Conduct a fair use analysis. In the context of open-access online education, fair use is somewhat limited. Faculty may safely rely on fair use in two circumstances. 1) The image shown is being directly criticized. For example, in a photography course, a photo is being shown to illustrate the problems with over-exposing film. 2) The image is being used in a transformative way; that is, the purpose for use in the course is completely different than its original purpose. For example, in a course about web design it is acceptable to a show web screen shot of an auction from e-Bay to illustrate a web design technique; that is, the transformative purpose is to illustrate a web design principle, completely different from eBay’s intended purpose of hosting an online auction. Beyond these two safer applications of fair use, it may also be a fair use to use limited portions of copyrighted materials that directly impact the educational goal sought. In particular, limited images that demonstrate or illustrate the educational concept at issue could be found to be fair use when used sparingly and appropriately. For example, it would likely be a fair use to show a picture of a plant cell dividing in a discussion on that topic. Stay away from cumulative examples. Favor public domain images (of the cell dividing, for example) over copyrighted images.
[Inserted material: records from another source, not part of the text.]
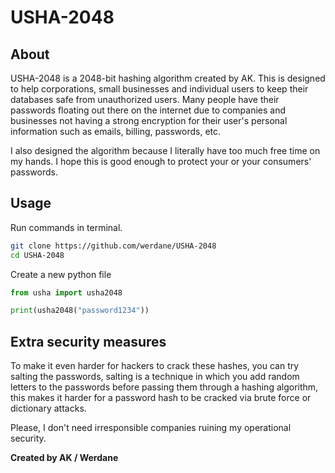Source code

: # USHA-2048

## About
USHA-2048 is a 2048-bit hashing algorithm created by AK. This is designed to help corporations, small businesses and individual users to keep their
databases safe from unauthorized users. Many people have their passwords floating out there on the internet due to companies and businesses not having a strong encryption for their user's personal information such as emails, billing, passwords, etc.

I also designed the algorithm because I literally have too much free time on my hands. I hope this is good enough to protect your or your consumers' passwords.

## Usage
Run commands in terminal.
```bash
git clone https://github.com/werdane/USHA-2048
cd USHA-2048
```

Create a new python file
```py
from usha import usha2048

print(usha2048("password1234"))
```
## Extra security measures
To make it even harder for hackers to crack these hashes, you can try salting the passwords, salting is a technique in which you add random letters to the passwords
before passing them through a hashing algorithm, this makes it harder for a password hash to be cracked via brute force or dictionary attacks. 

Please, I don't need irresponsible companies ruining my operational security.

**Created by AK / Werdane**
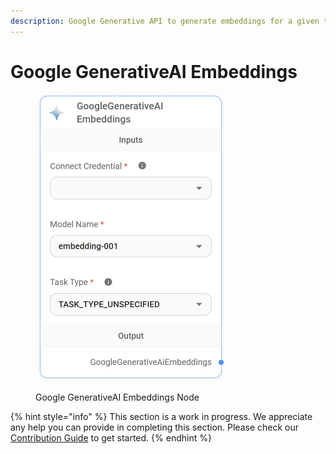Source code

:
 ```yaml
---
description: Google Generative API to generate embeddings for a given text.
---
```


# Google GenerativeAI Embeddings

<figure><img src="../../../.gitbook/assets/image (6) (1) (1) (1) (1).png" alt="" width="302"><figcaption><p>Google GenerativeAI Embeddings Node</p></figcaption></figure>

{% hint style="info" %}
This section is a work in progress. We appreciate any help you can provide in completing this section. Please check our [Contribution Guide](../../../contributing/) to get started.
{% endhint %}
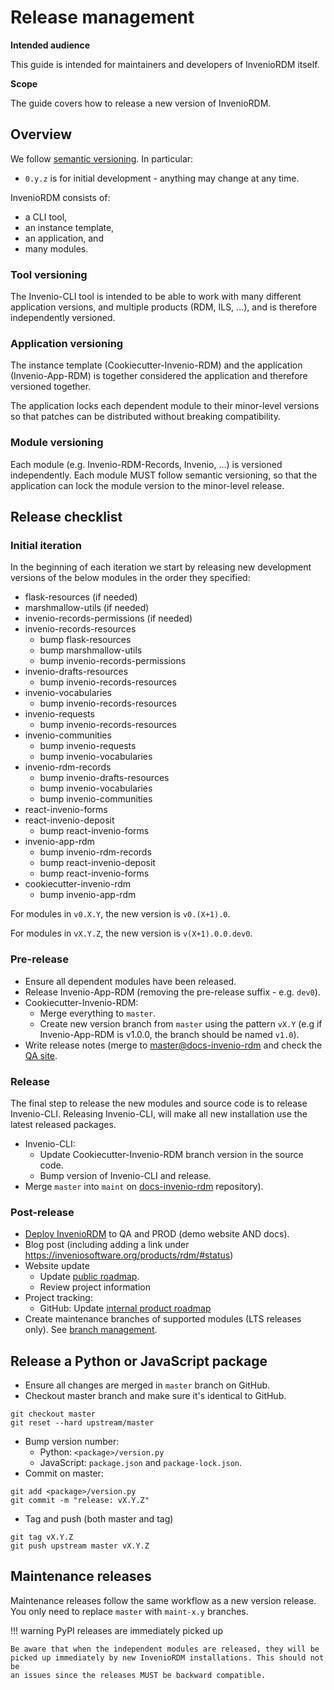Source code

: # Release management

**Intended audience**

This guide is intended for maintainers and developers of InvenioRDM itself.

**Scope**

The guide covers how to release a new version of InvenioRDM.

## Overview

We follow [semantic versioning](https://semver.org/). In particular:

- ``0.y.z`` is for initial development - anything may change at any time.

InvenioRDM consists of:

- a CLI tool,
- an instance template,
- an application, and
- many modules.

### Tool versioning

The Invenio-CLI tool is intended to be able to work with many different application versions, and multiple products (RDM, ILS, ...), and is therefore independently versioned.

### Application versioning

The instance template (Cookiecutter-Invenio-RDM) and the application (Invenio-App-RDM) is together considered the application and therefore versioned together.

The application locks each dependent module to their minor-level versions so that patches can be distributed without breaking compatibility.

### Module versioning

Each module (e.g. Invenio-RDM-Records, Invenio, ...) is versioned independently. Each module MUST follow semantic versioning, so that the application can lock the module version to the minor-level release.

## Release checklist

### Initial iteration

In the beginning of each iteration we start by releasing new development versions of the below modules in the order they specified:

- flask-resources (if needed)
- marshmallow-utils (if needed)
- invenio-records-permissions (if needed)
- invenio-records-resources
    - bump flask-resources
    - bump marshmallow-utils
    - bump invenio-records-permissions
- invenio-drafts-resources
    - bump invenio-records-resources
- invenio-vocabularies
    - bump invenio-records-resources
- invenio-requests
    - bump invenio-records-resources
- invenio-communities
    - bump invenio-requests
    - bump invenio-vocabularies
- invenio-rdm-records
    - bump invenio-drafts-resources
    - bump invenio-vocabularies
    - bump invenio-communities
- react-invenio-forms
- react-invenio-deposit
    - bump react-invenio-forms
- invenio-app-rdm
    - bump invenio-rdm-records
    - bump react-invenio-deposit
    - bump react-invenio-forms
- cookiecutter-invenio-rdm
    - bump invenio-app-rdm

For modules in ``v0.X.Y``, the new version is ``v0.(X+1).0``.

For modules in ``vX.Y.Z``, the new version is ``v(X+1).0.0.dev0``.

### Pre-release

- Ensure all dependent modules have been released.
- Release Invenio-App-RDM (removing the pre-release suffix - e.g. ``dev0``).
- Cookiecutter-Invenio-RDM:
    - Merge everything to ``master``.
    - Create new version branch from ``master`` using the pattern ``vX.Y`` (e.g if Invenio-App-RDM is v1.0.0, the branch should be named ``v1.0``).
- Write release notes (merge to [master@docs-invenio-rdm](https://github.com/inveniosoftware/docs-invenio-rdm) and check the [QA site](https://inveniordm-qa.docs.cern.ch).

### Release

The final step to release the new modules and source code is to release Invenio-CLI. Releasing Invenio-CLI, will make all new installation use the latest released packages.

- Invenio-CLI:
    - Update Cookiecutter-Invenio-RDM branch version in the source code.
    - Bump version of Invenio-CLI and release.
- Merge ``master`` into ``maint`` on [docs-invenio-rdm](https://github.com/inveniosoftware/docs-invenio-rdm) repository).

### Post-release

- [Deploy InvenioRDM](demosite.md) to QA and PROD (demo website AND docs).
- Blog post (including adding a link under https://inveniosoftware.org/products/rdm/#status)
- Website update
    - Update [public roadmap](https://inveniosoftware.org/products/rdm/roadmap/).
    - Review project information
- Project tracking:
    - GitHub: Update [internal product roadmap](https://github.com/inveniosoftware/product-rdm/milestones?direction=asc&sort=due_date&state=open)
- Create maintenance branches of supported modules (LTS releases only). See
  [branch management](branch-management.md).

## Release a Python or JavaScript package

- Ensure all changes are merged in ``master`` branch on GitHub.
- Checkout master branch and make sure it's identical to GitHub.
```
git checkout master
git reset --hard upstream/master
```
- Bump version number:
    - Python: ``<package>/version.py``
    - JavaScript: ``package.json`` and ``package-lock.json``.
- Commit on master:
```
git add <package>/version.py
git commit -m "release: vX.Y.Z"
```
- Tag and push (both master and tag)
```
git tag vX.Y.Z
git push upstream master vX.Y.Z
```

## Maintenance releases

Maintenance releases follow the same workflow as a new version release. You
only need to replace ``master`` with ``maint-x.y`` branches.

!!! warning PyPI releases are immediately picked up

    Be aware that when the independent modules are released, they will be
    picked up immediately by new InvenioRDM installations. This should not be
    an issues since the releases MUST be backward compatible.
Seek clearance from the publisher for use. Generally, you can go to the website of the publisher and find a link for copyright or “contact us.”
Pay for a license. Many images can be licensed for a fee. (Some people find the certainty and speed of this method preferable to contacting the publisher for permission.)
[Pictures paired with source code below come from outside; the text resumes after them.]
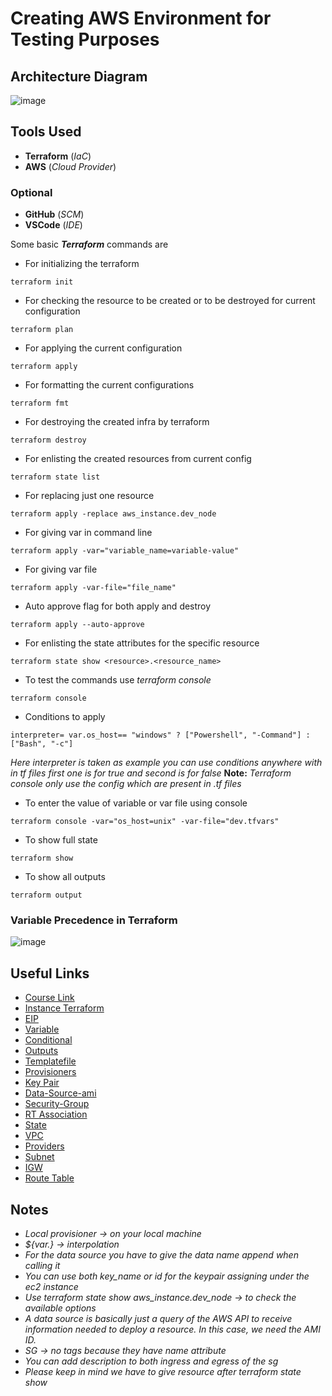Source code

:# Creating AWS Environment for Testing Purposes

## Architecture Diagram
![image](https://user-images.githubusercontent.com/63061732/156931754-1953dc1d-c752-41f8-8833-84561ab99294.png)


## Tools Used

* **Terraform** (*IaC*)
* **AWS** (*Cloud Provider*)
### Optional
* **GitHub** (*SCM*)
* **VSCode** (*IDE*)


Some basic _**Terraform**_ commands are
* For initializing the terraform
```
terraform init 
```
* For checking the resource to be created or to be destroyed for current configuration
```
terraform plan
```
* For applying the current configuration
```
terraform apply
```
* For formatting the current configurations
```
terraform fmt
```
* For destroying the created infra by terraform 
```
terraform destroy
```
* For enlisting the created resources from current config
```
terraform state list
```
* For replacing just one resource 
```
terraform apply -replace aws_instance.dev_node
```
* For giving var in command line
```
terraform apply -var="variable_name=variable-value" 
```
* For giving var file 
```
terraform apply -var-file="file_name"
```
* Auto approve flag for both apply and destroy
```
terraform apply --auto-approve
```
* For enlisting the state attributes for the specific resource
```
terraform state show <resource>.<resource_name>
```
* To test the commands use _terraform console_ 
```
terraform console
```
* Conditions to apply
```
interpreter= var.os_host== "windows" ? ["Powershell", "-Command"] : ["Bash", "-c"]
```
_Here interpreter is taken as example you can use conditions anywhere with in tf files first one is for true and second is for false_
**Note:** _Terraform console only use the config which are present in .tf files_
* To enter the value of variable or var file using console
```
terraform console -var="os_host=unix" -var-file="dev.tfvars"  
```
* To show full state
```
terraform show
```
* To show all outputs
```
terraform output
```

### Variable Precedence in Terraform
![image](https://user-images.githubusercontent.com/63061732/156918410-35a56fb5-bab9-42d5-9fe4-a5e72503d960.png)

## Useful Links
* [Course Link](https://courses.morethancertified.com/)
* [Instance Terraform](https://registry.terraform.io/providers/hashicorp/aws/latest/docs/resources/instance)
* [EIP](https://registry.terraform.io/providers/hashicorp/aws/latest/docs/resources/eip)
* [Variable](https://www.terraform.io/language/values/variables)
* [Conditional](https://www.terraform.io/language/expressions/conditionals)
* [Outputs](https://www.terraform.io/language/values/outputs)
* [Templatefile](https://www.terraform.io/language/functions/templatefile)
* [Provisioners](https://www.terraform.io/language/resources/provisioners/syntax)
* [Key Pair](https://registry.terraform.io/providers/hashicorp/aws/latest/docs/resources/key_pair)
* [Data-Source-ami](https://registry.terraform.io/providers/hashicorp/aws/latest/docs/data-sources/ami)
* [Security-Group](https://registry.terraform.io/providers/hashicorp/aws/latest/docs/resources/security_group)
* [RT Association](https://registry.terraform.io/providers/hashicorp/aws/latest/docs/resources/route_table_association)
* [State](https://www.terraform.io/language/state)
* [VPC](https://registry.terraform.io/providers/hashicorp/aws/latest/docs/resources/vpc)
* [Providers](https://registry.terraform.io/providers/hashicorp/aws/latest/docs/resources/vpc)
* [Subnet](https://registry.terraform.io/providers/hashicorp/aws/latest/docs/resources/subnet)
* [IGW](https://registry.terraform.io/providers/hashicorp/aws/latest/docs/resources/internet_gateway)
* [Route Table](https://registry.terraform.io/providers/hashicorp/aws/latest/docs/resources/route_table)
## Notes
* _Local provisioner → on your local machine_
* _${var.} → interpolation_
* _For the data source you have to give the data name append when calling it_
* _You can use both key_name or id for the keypair assigning under the ec2 instance_
* _Use terraform state show aws_instance.dev_node → to check the available options_
* _A data source is basically just a query of the AWS API to receive information needed to deploy a resource. In this case, we need the AMI ID._
* _SG → no tags because they have name attribute_
* _You can add description to both ingress and egress of the sg_
* _Please keep in mind we have to give resource after terraform state show_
- Multiple Image Database, http://www.istockphoto.com/
Blank it out. If you are not able to make one of the options above work, then take the image out. Stanford will provide tools to blank out images.
Do not use copyrighted material unless it is necessary to achieve the educational goals you are seeking for your students. Do not use cumulative materials (for example, use one image of a plant cell in prophase, not three). Unless you have permission, do not include copyrighted material for the sake of entertainment (a cartoon, a picture of a puppy to introduce the concept of puppy love, a climber at the top of a mountain to illustrate how far we’ve come).
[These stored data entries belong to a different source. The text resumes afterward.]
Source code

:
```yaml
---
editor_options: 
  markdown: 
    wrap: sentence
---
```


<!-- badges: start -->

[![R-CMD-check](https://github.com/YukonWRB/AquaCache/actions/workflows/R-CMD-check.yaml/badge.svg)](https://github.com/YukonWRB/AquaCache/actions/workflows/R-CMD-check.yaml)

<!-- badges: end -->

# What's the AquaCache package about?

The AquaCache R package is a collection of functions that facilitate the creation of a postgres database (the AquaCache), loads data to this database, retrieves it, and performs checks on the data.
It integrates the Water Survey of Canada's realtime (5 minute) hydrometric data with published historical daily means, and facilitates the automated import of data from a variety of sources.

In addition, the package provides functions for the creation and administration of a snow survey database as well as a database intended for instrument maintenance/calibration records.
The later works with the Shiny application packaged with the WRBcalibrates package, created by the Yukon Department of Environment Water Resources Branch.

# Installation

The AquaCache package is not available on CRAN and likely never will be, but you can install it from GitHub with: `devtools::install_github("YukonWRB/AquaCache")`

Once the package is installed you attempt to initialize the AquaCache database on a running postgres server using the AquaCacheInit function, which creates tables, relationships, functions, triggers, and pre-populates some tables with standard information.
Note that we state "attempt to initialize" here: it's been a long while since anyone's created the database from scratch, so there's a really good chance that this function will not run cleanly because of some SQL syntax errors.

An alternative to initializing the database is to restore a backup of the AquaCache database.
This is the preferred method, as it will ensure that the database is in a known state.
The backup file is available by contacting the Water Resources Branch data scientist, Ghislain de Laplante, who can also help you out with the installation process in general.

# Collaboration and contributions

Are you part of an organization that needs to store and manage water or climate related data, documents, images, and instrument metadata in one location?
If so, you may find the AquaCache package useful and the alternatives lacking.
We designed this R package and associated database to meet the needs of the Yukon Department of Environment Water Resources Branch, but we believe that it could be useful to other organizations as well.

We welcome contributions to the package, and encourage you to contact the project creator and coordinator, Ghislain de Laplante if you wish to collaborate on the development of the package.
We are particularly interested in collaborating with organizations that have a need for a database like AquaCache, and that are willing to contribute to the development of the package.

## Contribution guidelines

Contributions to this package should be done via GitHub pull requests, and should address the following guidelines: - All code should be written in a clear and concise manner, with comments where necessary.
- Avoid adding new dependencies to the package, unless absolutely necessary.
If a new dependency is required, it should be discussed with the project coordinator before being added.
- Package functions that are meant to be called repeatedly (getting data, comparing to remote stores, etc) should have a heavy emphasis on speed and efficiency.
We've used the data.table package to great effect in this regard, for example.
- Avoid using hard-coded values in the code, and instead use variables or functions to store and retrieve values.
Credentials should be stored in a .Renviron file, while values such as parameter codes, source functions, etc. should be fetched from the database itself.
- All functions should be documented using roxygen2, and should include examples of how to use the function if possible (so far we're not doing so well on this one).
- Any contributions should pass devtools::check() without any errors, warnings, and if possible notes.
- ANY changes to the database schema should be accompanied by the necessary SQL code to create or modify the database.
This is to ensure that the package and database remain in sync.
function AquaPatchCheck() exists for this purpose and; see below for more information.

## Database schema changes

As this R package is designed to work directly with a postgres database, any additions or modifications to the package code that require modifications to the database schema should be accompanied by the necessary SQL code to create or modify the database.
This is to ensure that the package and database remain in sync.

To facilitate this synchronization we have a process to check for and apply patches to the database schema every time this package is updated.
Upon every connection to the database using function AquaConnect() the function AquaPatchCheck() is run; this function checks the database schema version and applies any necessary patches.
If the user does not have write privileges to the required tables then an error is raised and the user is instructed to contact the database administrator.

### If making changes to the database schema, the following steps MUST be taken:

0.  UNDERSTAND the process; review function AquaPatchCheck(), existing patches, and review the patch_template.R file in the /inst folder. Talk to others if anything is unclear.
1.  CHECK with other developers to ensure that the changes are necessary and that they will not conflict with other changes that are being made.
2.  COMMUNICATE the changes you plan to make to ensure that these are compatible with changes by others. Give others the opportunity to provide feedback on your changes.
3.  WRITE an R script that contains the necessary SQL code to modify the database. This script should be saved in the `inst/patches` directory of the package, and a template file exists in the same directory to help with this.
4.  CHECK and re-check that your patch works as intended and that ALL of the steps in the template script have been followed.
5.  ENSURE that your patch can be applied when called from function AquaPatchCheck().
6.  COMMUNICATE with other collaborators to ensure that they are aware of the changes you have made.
In addition to the above information, unless you are offering direct criticism or commentary, stay away from the following material:
- Getty Images
- Popular movies, television shows, songs
For more information about the use of materials in online education, we recommend the guidelines put together by the Center for Social Media. http://www.centerforsocialmedia.org/ocw
 Many online courses are non-profit in nature, and accordingly a license permitting use for non-profit purposes is sufficient permission to use the image in the non-profit online course. Stanford recommends getting broader for-profit licenses to anticipate future uses of the courses. It is very common that material developed for one purpose today will be re-purposed in the future. Getting broad licenses ensures the future usability of the developed content.